### EXERCISE
Using the entries below, give the count of lines that hold "accessible". Say nothing besides the number.

====== WORKING DATA

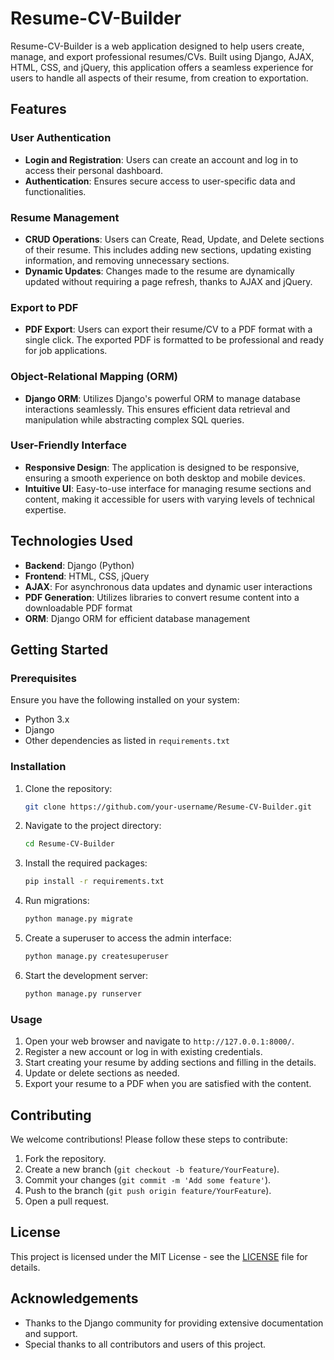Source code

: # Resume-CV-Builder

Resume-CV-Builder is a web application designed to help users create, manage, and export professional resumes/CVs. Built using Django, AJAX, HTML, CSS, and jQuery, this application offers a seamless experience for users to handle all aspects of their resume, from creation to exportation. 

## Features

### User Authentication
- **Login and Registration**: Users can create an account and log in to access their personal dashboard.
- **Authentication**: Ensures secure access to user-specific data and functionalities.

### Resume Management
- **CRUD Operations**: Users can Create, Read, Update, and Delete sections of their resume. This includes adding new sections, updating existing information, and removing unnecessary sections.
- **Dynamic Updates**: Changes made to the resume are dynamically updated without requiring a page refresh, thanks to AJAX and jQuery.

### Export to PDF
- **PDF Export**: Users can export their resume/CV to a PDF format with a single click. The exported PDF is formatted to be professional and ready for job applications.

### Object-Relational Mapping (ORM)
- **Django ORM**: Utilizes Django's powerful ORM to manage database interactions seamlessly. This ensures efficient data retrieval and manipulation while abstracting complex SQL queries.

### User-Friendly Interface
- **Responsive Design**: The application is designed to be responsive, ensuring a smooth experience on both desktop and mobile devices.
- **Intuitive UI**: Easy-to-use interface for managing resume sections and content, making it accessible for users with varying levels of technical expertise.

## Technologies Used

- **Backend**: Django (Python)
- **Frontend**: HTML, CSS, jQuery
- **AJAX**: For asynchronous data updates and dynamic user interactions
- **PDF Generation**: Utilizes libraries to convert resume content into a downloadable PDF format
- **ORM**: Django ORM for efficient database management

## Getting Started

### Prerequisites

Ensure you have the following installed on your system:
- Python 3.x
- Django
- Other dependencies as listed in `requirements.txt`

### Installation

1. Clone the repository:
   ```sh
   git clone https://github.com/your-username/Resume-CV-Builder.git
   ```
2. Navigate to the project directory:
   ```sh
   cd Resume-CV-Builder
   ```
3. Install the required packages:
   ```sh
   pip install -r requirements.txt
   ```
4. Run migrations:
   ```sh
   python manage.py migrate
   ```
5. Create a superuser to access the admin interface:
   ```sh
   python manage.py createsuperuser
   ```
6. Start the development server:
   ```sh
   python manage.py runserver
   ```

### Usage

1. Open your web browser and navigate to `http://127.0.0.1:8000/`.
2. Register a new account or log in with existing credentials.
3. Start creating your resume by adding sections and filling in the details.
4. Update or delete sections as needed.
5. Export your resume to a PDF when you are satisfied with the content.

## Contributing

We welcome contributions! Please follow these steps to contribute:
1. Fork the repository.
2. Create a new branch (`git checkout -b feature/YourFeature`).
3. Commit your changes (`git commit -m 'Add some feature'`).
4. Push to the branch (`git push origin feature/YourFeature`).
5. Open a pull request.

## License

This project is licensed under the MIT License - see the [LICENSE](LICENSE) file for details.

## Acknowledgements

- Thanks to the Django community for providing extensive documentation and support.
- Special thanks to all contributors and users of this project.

============
====== WORKING DATA

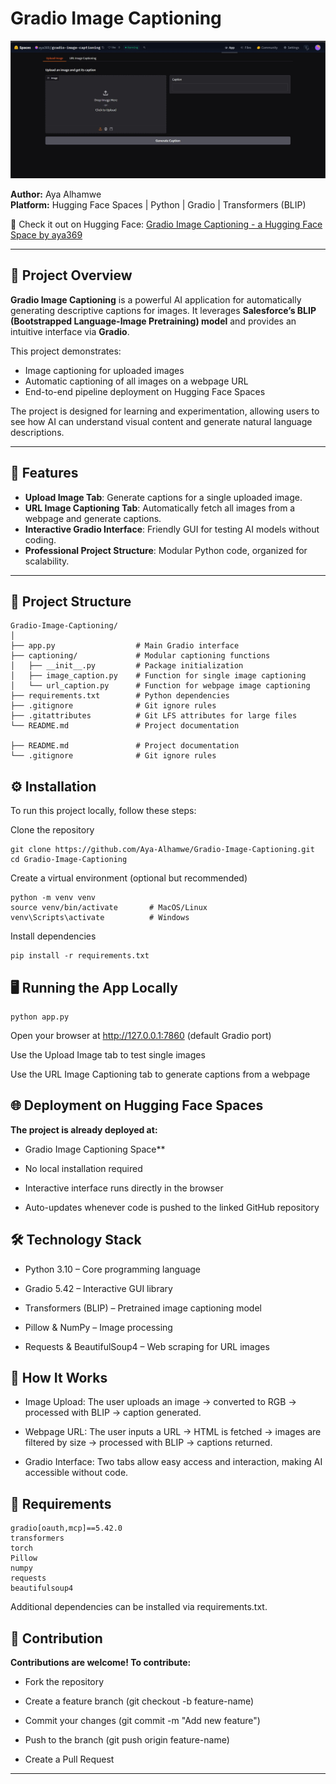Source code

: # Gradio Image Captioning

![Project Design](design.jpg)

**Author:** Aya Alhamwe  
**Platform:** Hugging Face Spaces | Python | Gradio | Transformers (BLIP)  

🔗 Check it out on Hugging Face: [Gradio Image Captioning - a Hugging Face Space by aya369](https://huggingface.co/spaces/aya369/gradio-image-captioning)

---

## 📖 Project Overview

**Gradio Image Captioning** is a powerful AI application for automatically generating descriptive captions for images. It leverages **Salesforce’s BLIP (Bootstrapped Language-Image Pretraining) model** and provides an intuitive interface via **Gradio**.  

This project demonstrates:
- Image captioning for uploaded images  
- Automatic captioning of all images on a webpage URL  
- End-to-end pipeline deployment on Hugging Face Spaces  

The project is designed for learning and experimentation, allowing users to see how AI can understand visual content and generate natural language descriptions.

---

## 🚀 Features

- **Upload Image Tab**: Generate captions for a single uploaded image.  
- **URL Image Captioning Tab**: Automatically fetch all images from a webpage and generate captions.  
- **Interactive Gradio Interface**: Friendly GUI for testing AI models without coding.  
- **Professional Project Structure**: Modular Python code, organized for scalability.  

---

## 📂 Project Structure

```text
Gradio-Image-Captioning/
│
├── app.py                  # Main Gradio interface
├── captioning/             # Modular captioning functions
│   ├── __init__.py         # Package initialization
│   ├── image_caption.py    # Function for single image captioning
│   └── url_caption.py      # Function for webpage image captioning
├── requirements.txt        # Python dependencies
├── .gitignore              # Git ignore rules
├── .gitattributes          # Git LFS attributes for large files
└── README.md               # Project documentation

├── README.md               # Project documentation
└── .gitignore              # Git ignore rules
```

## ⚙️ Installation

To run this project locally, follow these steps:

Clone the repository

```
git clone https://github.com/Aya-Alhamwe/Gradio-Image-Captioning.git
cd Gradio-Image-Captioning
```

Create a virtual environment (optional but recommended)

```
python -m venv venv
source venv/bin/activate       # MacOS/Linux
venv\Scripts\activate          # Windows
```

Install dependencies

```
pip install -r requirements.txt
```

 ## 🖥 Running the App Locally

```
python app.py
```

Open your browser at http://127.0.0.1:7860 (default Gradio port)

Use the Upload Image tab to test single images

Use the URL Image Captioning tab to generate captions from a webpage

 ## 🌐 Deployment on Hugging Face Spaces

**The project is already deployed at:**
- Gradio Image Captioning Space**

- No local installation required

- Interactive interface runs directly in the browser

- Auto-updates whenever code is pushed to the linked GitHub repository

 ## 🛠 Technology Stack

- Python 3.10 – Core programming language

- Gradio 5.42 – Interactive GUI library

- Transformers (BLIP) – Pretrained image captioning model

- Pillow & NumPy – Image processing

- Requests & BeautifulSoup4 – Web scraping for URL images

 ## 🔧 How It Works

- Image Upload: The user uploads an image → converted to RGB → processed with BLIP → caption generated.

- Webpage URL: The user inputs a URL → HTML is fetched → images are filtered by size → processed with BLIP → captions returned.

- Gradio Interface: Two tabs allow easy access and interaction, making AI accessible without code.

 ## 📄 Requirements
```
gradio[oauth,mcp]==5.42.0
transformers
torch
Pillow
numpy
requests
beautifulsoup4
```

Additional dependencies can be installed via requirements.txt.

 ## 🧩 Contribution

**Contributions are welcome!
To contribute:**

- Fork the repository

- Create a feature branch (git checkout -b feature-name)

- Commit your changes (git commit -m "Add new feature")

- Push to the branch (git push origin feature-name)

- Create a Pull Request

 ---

============

### ANSWER TO THE EXERCISE
2